Autobiography of Death by Kim Hyesoon (translated from the Korean by Don Mee Choi)

Forty-nine poems; 49 days of a wandering spirit before it evolves into reincarnation. Hyesoon’s book is unnerving, profluent, immediate. She begins the first day: “On the subway your eyes roll up once. That’s eternity.” The spirit is wavering, but the body remains. An old man steals her handbag. Middle-schoolers nudge her, take photos. “Death is something that storms in from the outside”—but soon her spirit leaves behind her body, and the poems move, a dizzying arrangement of meditations on that space between here and there, flesh and forever. There’s a purgatorial sense to Autobiography of Death—the uncomfortable feel is matched by what Hyesoon has called the bane of women’s poetry in Korea, a gendered verse unknowable “until you sympathize with how women painfully go through the experience of having these tattoos carved on their bodies … Female poets can finally step into the world of language after crossing this river of the grotesque; the words cannot gush out of their mouths until they cross the river of screams where you witness death like everyday affairs.” Autobiography of Death is a song to this grotesque sense. A spirit wandering, wailing: “Your body is now fog floating above sleep / Your face is a cloud floating above your body.”
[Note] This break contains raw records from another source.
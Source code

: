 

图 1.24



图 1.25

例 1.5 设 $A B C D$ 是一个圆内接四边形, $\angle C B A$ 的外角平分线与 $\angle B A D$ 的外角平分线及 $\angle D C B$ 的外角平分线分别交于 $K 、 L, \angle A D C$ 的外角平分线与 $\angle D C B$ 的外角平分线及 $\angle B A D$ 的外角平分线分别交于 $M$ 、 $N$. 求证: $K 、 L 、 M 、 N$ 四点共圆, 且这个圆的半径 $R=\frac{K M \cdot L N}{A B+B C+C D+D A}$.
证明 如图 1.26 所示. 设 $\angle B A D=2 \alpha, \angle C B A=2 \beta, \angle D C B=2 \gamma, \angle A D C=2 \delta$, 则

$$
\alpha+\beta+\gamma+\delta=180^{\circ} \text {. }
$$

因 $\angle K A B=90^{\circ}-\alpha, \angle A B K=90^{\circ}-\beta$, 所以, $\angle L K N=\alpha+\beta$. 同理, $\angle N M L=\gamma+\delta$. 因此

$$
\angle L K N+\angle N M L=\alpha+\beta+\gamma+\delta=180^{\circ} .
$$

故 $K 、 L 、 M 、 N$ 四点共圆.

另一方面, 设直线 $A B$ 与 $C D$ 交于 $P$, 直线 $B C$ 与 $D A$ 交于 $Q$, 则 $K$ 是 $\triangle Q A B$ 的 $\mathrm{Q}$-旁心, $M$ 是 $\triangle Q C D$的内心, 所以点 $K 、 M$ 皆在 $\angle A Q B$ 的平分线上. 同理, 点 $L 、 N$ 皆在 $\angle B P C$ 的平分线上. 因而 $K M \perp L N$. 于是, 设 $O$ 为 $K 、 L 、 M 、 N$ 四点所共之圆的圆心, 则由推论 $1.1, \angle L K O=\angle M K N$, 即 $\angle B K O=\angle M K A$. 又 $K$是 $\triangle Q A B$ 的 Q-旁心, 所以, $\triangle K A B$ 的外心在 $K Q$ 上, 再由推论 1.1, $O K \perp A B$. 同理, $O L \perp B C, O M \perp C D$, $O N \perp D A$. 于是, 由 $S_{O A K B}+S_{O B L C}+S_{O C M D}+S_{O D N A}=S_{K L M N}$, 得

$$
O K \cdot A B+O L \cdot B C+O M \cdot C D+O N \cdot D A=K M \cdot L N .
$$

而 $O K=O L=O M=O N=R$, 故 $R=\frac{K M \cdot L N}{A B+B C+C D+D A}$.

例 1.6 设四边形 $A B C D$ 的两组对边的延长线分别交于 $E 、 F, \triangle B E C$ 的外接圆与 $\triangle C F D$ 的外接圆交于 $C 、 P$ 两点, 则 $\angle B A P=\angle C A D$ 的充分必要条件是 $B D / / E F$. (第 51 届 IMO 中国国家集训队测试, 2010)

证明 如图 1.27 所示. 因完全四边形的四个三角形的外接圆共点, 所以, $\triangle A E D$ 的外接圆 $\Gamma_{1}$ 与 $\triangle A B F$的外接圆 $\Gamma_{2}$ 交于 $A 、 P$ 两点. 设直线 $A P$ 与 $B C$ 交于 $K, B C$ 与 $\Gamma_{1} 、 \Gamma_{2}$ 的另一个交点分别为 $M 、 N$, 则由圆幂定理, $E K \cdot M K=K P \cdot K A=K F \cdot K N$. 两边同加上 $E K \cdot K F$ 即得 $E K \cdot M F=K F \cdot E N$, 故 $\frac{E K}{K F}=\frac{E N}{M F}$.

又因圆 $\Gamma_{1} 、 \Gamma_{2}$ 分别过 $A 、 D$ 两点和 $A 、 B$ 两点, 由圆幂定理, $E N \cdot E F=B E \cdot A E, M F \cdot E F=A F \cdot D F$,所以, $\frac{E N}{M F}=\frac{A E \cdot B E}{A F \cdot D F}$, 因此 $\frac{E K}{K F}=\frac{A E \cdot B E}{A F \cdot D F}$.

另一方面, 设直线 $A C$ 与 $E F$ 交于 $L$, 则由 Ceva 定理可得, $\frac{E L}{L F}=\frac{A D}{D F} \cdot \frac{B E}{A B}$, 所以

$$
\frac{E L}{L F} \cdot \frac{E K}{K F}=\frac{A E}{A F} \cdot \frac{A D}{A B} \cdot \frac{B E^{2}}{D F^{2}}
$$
Monument: New and Selected Poems by Natasha Trethewey

Trethewey is a poet to return to—we know she’s special, and then comes along the aptly titled Monument, and the evidence feels almost overwhelming. Her work is God-haunted, clothed with the small flashes of memory against despair. In “Graveyard Blues”: “It rained the whole time we were laying her down; / Rained from church to grave when we put her down.” The narrator raised her hand in witness as they lowered her mother to the ground. “I wander now among names of the dead: / My mother’s name, stone pillow for my head.” Her poetry carries the weight of a region, a world whose scars remain fresh on flesh. You can feel it in her lines, which craft a history—of Mississippi, of the South, of her family. As in “Incident,” her stories return like liturgies (selected volumes of poems allow this to happen!). “At the cross trussed like a Christmas tree, / a few men gathered, white as angels in their gowns.” Grace-filled, with the sting of honesty, Trethewey is a true poet of ceremony. Monument contains one of my favorite elegies: the poet on her father’s passing. She thinks of fishing one dark morning with him, “awkward // and heavy in our hip waders.” She catches two trout and then releases them. “I can tell you now // that I tried to take it all in, record it / for an elegy I’d write—one day— // when the time came. Your daughter, / I was that ruthless.” Many of these poems feel in his shadow, the complex song of father and daughter. She ends “Elegy” with a dream of her and him in “the small boat // that carried us out and watch the bank receding— / my back to where I know we are headed.” One of the best collected volumes published this year.